Saved data entries:
■ ■ ■

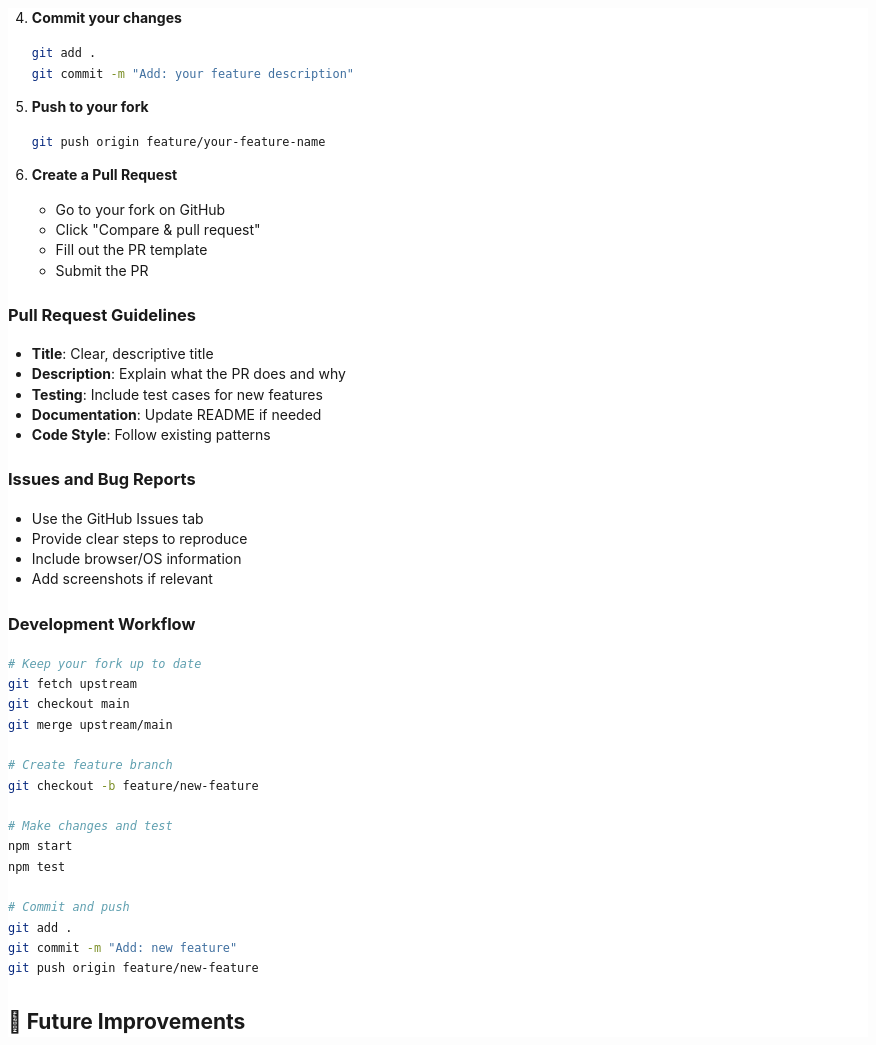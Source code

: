 4. **Commit your changes**
   ```bash
   git add .
   git commit -m "Add: your feature description"
   ```

5. **Push to your fork**
   ```bash
   git push origin feature/your-feature-name
   ```

6. **Create a Pull Request**
   - Go to your fork on GitHub
   - Click "Compare & pull request"
   - Fill out the PR template
   - Submit the PR

### Pull Request Guidelines
- **Title**: Clear, descriptive title
- **Description**: Explain what the PR does and why
- **Testing**: Include test cases for new features
- **Documentation**: Update README if needed
- **Code Style**: Follow existing patterns

### Issues and Bug Reports
- Use the GitHub Issues tab
- Provide clear steps to reproduce
- Include browser/OS information
- Add screenshots if relevant

### Development Workflow
```bash
# Keep your fork up to date
git fetch upstream
git checkout main
git merge upstream/main

# Create feature branch
git checkout -b feature/new-feature

# Make changes and test
npm start
npm test

# Commit and push
git add .
git commit -m "Add: new feature"
git push origin feature/new-feature
```

## 🔮 Future Improvements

■ ■ ■

PROBLEM DESCRIPTION:
Each line of the data must be transcribed exactly; pictures are not carried over.

ANSWER SPACE:
Source code

: 4. **Commit your changes**
   ```bash
   git add .
   git commit -m "Add: your feature description"
   ```

5. **Push to your fork**
   ```bash
   git push origin feature/your-feature-name
   ```

6. **Create a Pull Request**
   - Go to your fork on GitHub
   - Click "Compare & pull request"
   - Fill out the PR template
   - Submit the PR

### Pull Request Guidelines
- **Title**: Clear, descriptive title
- **Description**: Explain what the PR does and why
- **Testing**: Include test cases for new features
- **Documentation**: Update README if needed
- **Code Style**: Follow existing patterns

### Issues and Bug Reports
- Use the GitHub Issues tab
- Provide clear steps to reproduce
- Include browser/OS information
- Add screenshots if relevant

### Development Workflow
```bash
# Keep your fork up to date
git fetch upstream
git checkout main
git merge upstream/main

# Create feature branch
git checkout -b feature/new-feature

# Make changes and test
npm start
npm test

# Commit and push
git add .
git commit -m "Add: new feature"
git push origin feature/new-feature
```

## 🔮 Future Improvements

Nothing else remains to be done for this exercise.